Over his 11 years as premier, many of Blakeney’s greatest achievements championed the working-class Saskatchewanians he lived alongside. His government put through legislation to improve the workers’ compensation system and raise minimum wages to among the highest in Canada, as well as adding prescription drug benefits and childrens’ dental care to the universal health services provided by the province. Blakeney also takes pride in his success putting resources like potash and uranium under public control, and his efforts to encourage a common feeling of pride and connection amongst the province’s citizens – what he calls “a sense of Saskatchewan.”

Always faced with a heavy political workload, Blakeney admits he couldn’t spend nearly as much time as he wanted to with his constituents in North Central. But he recruited a team of a locals to keep an eye on the neighbourhood in his absence, helping him head off trouble before it became serious.

North Central’s Native population rose sharply during Blakeney’s time as premier, and though he says most residents “had no great difficulty getting along with them,” matters of inter-racial tension sometimes demanded his attention. So he made a point of working with the neighbourhood’s Native leaders, who helped him bridge the racial divide. That connection later helped him make the most of provincial low-income housing projects, by subletting the buildings to Native groups who were in close touch with those in need of housing. Living in North Central also helped him realize the difficulty of adapting from reserve to urban life, and in in the mid-70s he assigned a permanent social worker to each of the neighbourhood’s elementary schools, to help students and staff cope with those challenges.

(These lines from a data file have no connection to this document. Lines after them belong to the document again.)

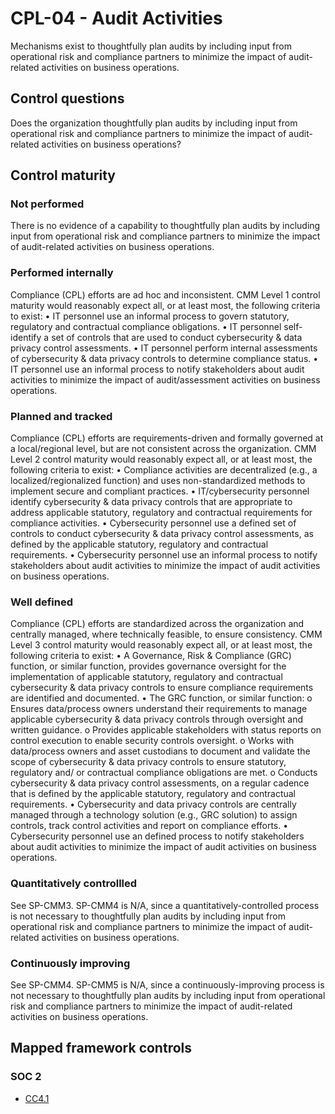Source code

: # CPL-04 - Audit Activities
Mechanisms exist to thoughtfully plan audits by including input from operational risk and compliance partners to minimize the impact of audit-related activities on business operations.
## Control questions
Does the organization thoughtfully plan audits by including input from operational risk and compliance partners to minimize the impact of audit-related activities on business operations?
## Control maturity
### Not performed
There is no evidence of a capability to thoughtfully plan audits by including input from operational risk and compliance partners to minimize the impact of audit-related activities on business operations.
### Performed internally
Compliance (CPL) efforts are ad hoc and inconsistent. CMM Level 1 control maturity would reasonably expect all, or at least most, the following criteria to exist:
•	IT personnel use an informal process to govern statutory, regulatory and contractual compliance obligations. 
•	IT personnel self-identify a set of controls that are used to conduct cybersecurity & data privacy control assessments. 
•	IT personnel perform internal assessments of cybersecurity & data privacy controls to determine compliance status.
•	IT personnel use an informal process to notify stakeholders about audit activities to minimize the impact of audit/assessment activities on business operations.
### Planned and tracked
Compliance (CPL) efforts are requirements-driven and formally governed at a local/regional level, but are not consistent across the organization. CMM Level 2 control maturity would reasonably expect all, or at least most, the following criteria to exist:
•	Compliance activities are decentralized (e.g., a localized/regionalized function) and uses non-standardized methods to implement secure and compliant practices.
•	IT/cybersecurity personnel identify cybersecurity & data privacy controls that are appropriate to address applicable statutory, regulatory and contractual requirements for compliance activities.
•	Cybersecurity personnel use a defined set of controls to conduct cybersecurity & data privacy control assessments, as defined by the applicable statutory, regulatory and contractual requirements.
•	Cybersecurity personnel use an informal process to notify stakeholders about audit activities to minimize the impact of audit activities on business operations.
### Well defined
Compliance (CPL) efforts are standardized across the organization and centrally managed, where technically feasible, to ensure consistency. CMM Level 3 control maturity would reasonably expect all, or at least most, the following criteria to exist:
•	A Governance, Risk & Compliance (GRC) function, or similar function, provides governance oversight for the implementation of applicable statutory, regulatory and contractual cybersecurity & data privacy controls to ensure compliance requirements are identified and documented.
•	The GRC function, or similar function:
o	Ensures data/process owners understand their requirements to manage applicable cybersecurity & data privacy controls through oversight and written guidance. 
o	Provides applicable stakeholders with status reports on control execution to enable security controls oversight.
o	Works with data/process owners and asset custodians to document and validate the scope of cybersecurity & data privacy controls to ensure statutory, regulatory and/ or contractual compliance obligations are met.
o	Conducts cybersecurity & data privacy control assessments, on a regular cadence that is defined by the applicable statutory, regulatory and contractual requirements.
•	Cybersecurity and data privacy controls are centrally managed through a technology solution (e.g., GRC solution) to assign controls, track control activities and report on compliance efforts.
•	Cybersecurity personnel use an defined process to notify stakeholders about audit activities to minimize the impact of audit activities on business operations.
### Quantitatively controllled
See SP-CMM3. SP-CMM4 is N/A, since a quantitatively-controlled process is not necessary to thoughtfully plan audits by including input from operational risk and compliance partners to minimize the impact of audit-related activities on business operations.
### Continuously improving
See SP-CMM4. SP-CMM5 is N/A, since a continuously-improving process is not necessary to thoughtfully plan audits by including input from operational risk and compliance partners to minimize the impact of audit-related activities on business operations.
## Mapped framework controls
### SOC 2
- [CC4.1](../soc2/cc41.md)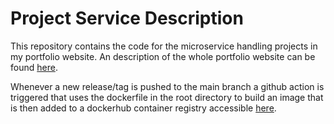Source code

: # Project Service Description
This repository contains the code for the microservice handling projects in my portfolio website. An description of the whole portfolio website can be found [here](https://github.com/nelsonJanusson/portfolio_description).

Whenever a new release/tag is pushed to the main branch a github action is triggered that uses the dockerfile in the root directory to build an image that is then added to 
a dockerhub container registry accessible [here](https://hub.docker.com/repository/docker/nelsonjanusson/portfolio_project/general).
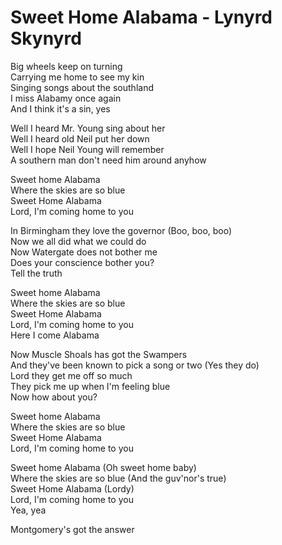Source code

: # Sweet Home Alabama - Lynyrd Skynyrd

Big wheels keep on turning\
Carrying me home to see my kin\
Singing songs about the southland\
I miss Alabamy once again\
And I think it's a sin, yes

Well I heard Mr. Young sing about her\
Well I heard old Neil put her down\
Well I hope Neil Young will remember\
A southern man don't need him around anyhow

Sweet home Alabama\
Where the skies are so blue\
Sweet Home Alabama\
Lord, I'm coming home to you

In Birmingham they love the governor (Boo, boo, boo)\
Now we all did what we could do\
Now Watergate does not bother me\
Does your conscience bother you?\
Tell the truth

Sweet home Alabama\
Where the skies are so blue\
Sweet Home Alabama\
Lord, I'm coming home to you\
Here I come Alabama

Now Muscle Shoals has got the Swampers\
And they've been known to pick a song or two (Yes they do)\
Lord they get me off so much\
They pick me up when I'm feeling blue\
Now how about you?

Sweet home Alabama\
Where the skies are so blue\
Sweet Home Alabama\
Lord, I'm coming home to you

Sweet home Alabama (Oh sweet home baby)\
Where the skies are so blue (And the guv'nor's true)\
Sweet Home Alabama (Lordy)\
Lord, I'm coming home to you\
Yea, yea

Montgomery's got the answer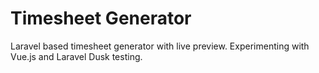 # Timesheet Generator

Laravel based timesheet generator with live preview. Experimenting with Vue.js and Laravel Dusk testing. 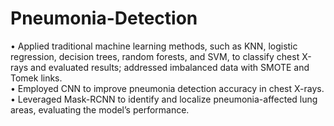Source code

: # Pneumonia-Detection
• Applied traditional machine learning methods, such as KNN, logistic regression, decision trees, random forests, and SVM, to classify chest X-rays and evaluated results; addressed imbalanced data with SMOTE and Tomek links.<br>
• Employed CNN to improve pneumonia detection accuracy in chest X-rays.<br>
• Leveraged Mask-RCNN to identify and localize pneumonia-affected lung areas, evaluating the model’s performance.<br>

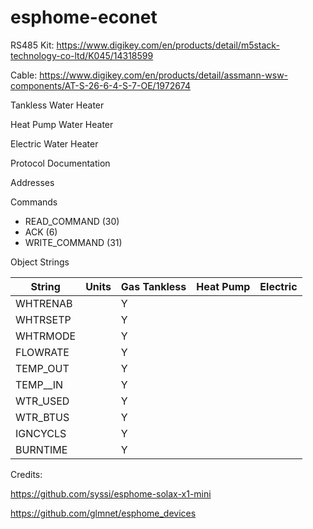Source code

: # esphome-econet

RS485 Kit:
https://www.digikey.com/en/products/detail/m5stack-technology-co-ltd/K045/14318599 

Cable:
https://www.digikey.com/en/products/detail/assmann-wsw-components/AT-S-26-6-4-S-7-OE/1972674

Tankless Water Heater


Heat Pump Water Heater


Electric Water Heater

Protocol Documentation

Addresses

Commands
* READ_COMMAND (30)
* ACK (6)
* WRITE_COMMAND (31)

Object Strings

| String        | Units         | Gas Tankless | Heat Pump    | Electric |
| ------------- | ------------- |------------- |------------- |--------- |
| WHTRENAB      |               | Y            |              |          |
| WHTRSETP      |               | Y            |              |          |
| WHTRMODE      |               | Y            |              |          |
| FLOWRATE      |               | Y            |              |          |
| TEMP_OUT      |               | Y            |              |          |
| TEMP__IN      |               | Y            |              |          |
| WTR_USED      |               | Y            |              |          |
| WTR_BTUS      |               | Y            |              |          |
| IGNCYCLS      |               | Y            |              |          |
| BURNTIME      |               | Y            |              |          |

Credits:

https://github.com/syssi/esphome-solax-x1-mini

https://github.com/glmnet/esphome_devices
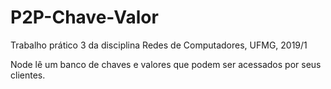 # P2P-Chave-Valor
Trabalho prático 3 da disciplina Redes de Computadores, UFMG, 2019/1

Node lê um banco de chaves e valores que podem ser acessados por seus clientes.
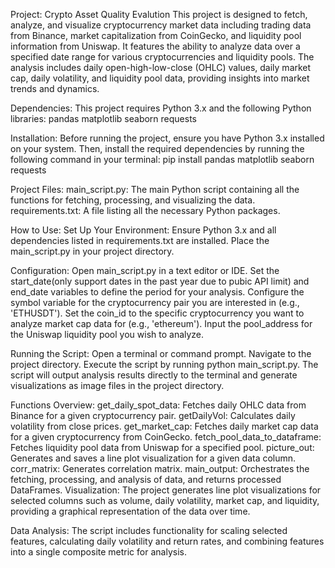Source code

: Project: Crypto Asset Quality Evalution
This project is designed to fetch, analyze, and visualize cryptocurrency market data including trading data from Binance, market capitalization from CoinGecko, and liquidity pool information from Uniswap. It features the ability to analyze data over a specified date range for various cryptocurrencies and liquidity pools. The analysis includes daily open-high-low-close (OHLC) values, daily market cap, daily volatility, and liquidity pool data, providing insights into market trends and dynamics.

Dependencies:
This project requires Python 3.x and the following Python libraries:
pandas
matplotlib
seaborn
requests

Installation:
Before running the project, ensure you have Python 3.x installed on your system. Then, install the required dependencies by running the following command in your terminal:
pip install pandas matplotlib seaborn requests 

Project Files:
main_script.py: The main Python script containing all the functions for fetching, processing, and visualizing the data.
requirements.txt: A file listing all the necessary Python packages.

How to Use:
Set Up Your Environment:
Ensure Python 3.x and all dependencies listed in requirements.txt are installed.
Place the main_script.py in your project directory.

Configuration:
Open main_script.py in a text editor or IDE.
Set the start_date(only support dates in the past year due to pubic API limit) and end_date variables to define the period for your analysis.
Configure the symbol variable for the cryptocurrency pair you are interested in (e.g., 'ETHUSDT').
Set the coin_id to the specific cryptocurrency you want to analyze market cap data for (e.g., 'ethereum').
Input the pool_address for the Uniswap liquidity pool you wish to analyze.

Running the Script:
Open a terminal or command prompt.
Navigate to the project directory.
Execute the script by running python main_script.py.
The script will output analysis results directly to the terminal and generate visualizations as image files in the project directory. 

Functions Overview:
get_daily_spot_data: Fetches daily OHLC data from Binance for a given cryptocurrency pair.
getDailyVol: Calculates daily volatility from close prices.
get_market_cap: Fetches daily market cap data for a given cryptocurrency from CoinGecko.
fetch_pool_data_to_dataframe: Fetches liquidity pool data from Uniswap for a specified pool.
picture_out: Generates and saves a line plot visualization for a given data column.
corr_matrix: Generates correlation matrix.
main_output: Orchestrates the fetching, processing, and analysis of data, and returns processed DataFrames.
Visualization:
The project generates line plot visualizations for selected columns such as volume, daily volatility, market cap, and liquidity, providing a graphical representation of the data over time.

Data Analysis:
The script includes functionality for scaling selected features, calculating daily volatility and return rates, and combining features into a single composite metric for analysis.
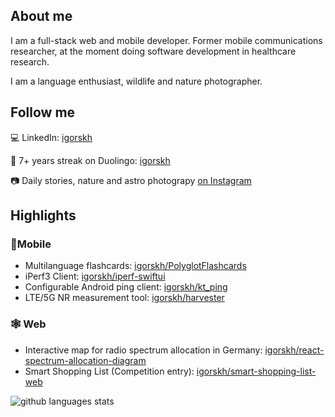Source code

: ## About me
I am a full-stack web and mobile developer. Former mobile communications researcher, at the moment doing software development in healthcare research.

I am a language enthusiast, wildlife and nature photographer.

## Follow me

💻 LinkedIn: [igorskh](https://linkedin.com/in/igorskh)

🦉 7+ years streak on Duolingo: [igorskh](https://duolingo.com/profile/igorskh)

📷 Daily stories, nature and astro photograpy [on Instagram](https://www.instagram.com/igorskh/)

## Highlights
### 🍏Mobile 
- Multilanguage flashcards: [igorskh/PolyglotFlashcards](https://github.com/igorskh/PolyglotFlashcards)
- iPerf3 Client: [igorskh/iperf-swiftui](https://github.com/igorskh/iperf-swiftui)
- Configurable Android ping client: [igorskh/kt_ping](https://github.com/igorskh/kt_ping)
- LTE/5G NR measurement tool: [igorskh/harvester](https://github.com/igorskh/harvester)
### 🕸 Web
- Interactive map for radio spectrum allocation in Germany: [igorskh/react-spectrum-allocation-diagram](https://github.com/igorskh/react-spectrum-allocation-diagram)
- Smart Shopping List (Competition entry): [igorskh/smart-shopping-list-web](https://github.com/igorskh/smart-shopping-list-web)

![github languages stats](https://github-readme-stats.vercel.app/api/top-langs/?username=igorskh&layout=compact&theme=blue-green&hide=c,html)
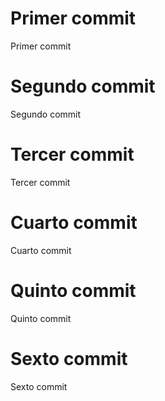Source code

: # Primer commit
Primer commit

# Segundo commit
Segundo commit

# Tercer commit
Tercer commit

# Cuarto commit
Cuarto commit

# Quinto commit
Quinto commit

# Sexto commit
Sexto commit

Blakeney’s political fortunes worsened suddenly in 1982, as the NDP suffered a staggering defeat that reduced them from 44 seats to nine. He stayed on as party leader, and by 1986 the NDP had rallied enough to win 28 seats and the largest share of the popular vote. But it was not enough to reclaim government, and a year later Blakeney decided it was time to resign from politics. In 1988 — 20 years after moving into the neighbourhood – he left Regina to begin teaching law, first in Toronto and then, from 1990 onward, at the University of Saskatchewan.

In his retirement, Blakeney joined a Canadian delegation to the post-apartheid South Africa, helping the newly-democratic country design a system of government that would accommodate its wide ethnic diversity. It was a challenge that Blakeney felt well prepared for, after his years governing a province as diverse as Saskatchewan.

After his work in South Africa, Blakeney returned home to Saskatoon. Though he still teaches occasional law classes, he maintains he hasn’t “done anything very lively” since then.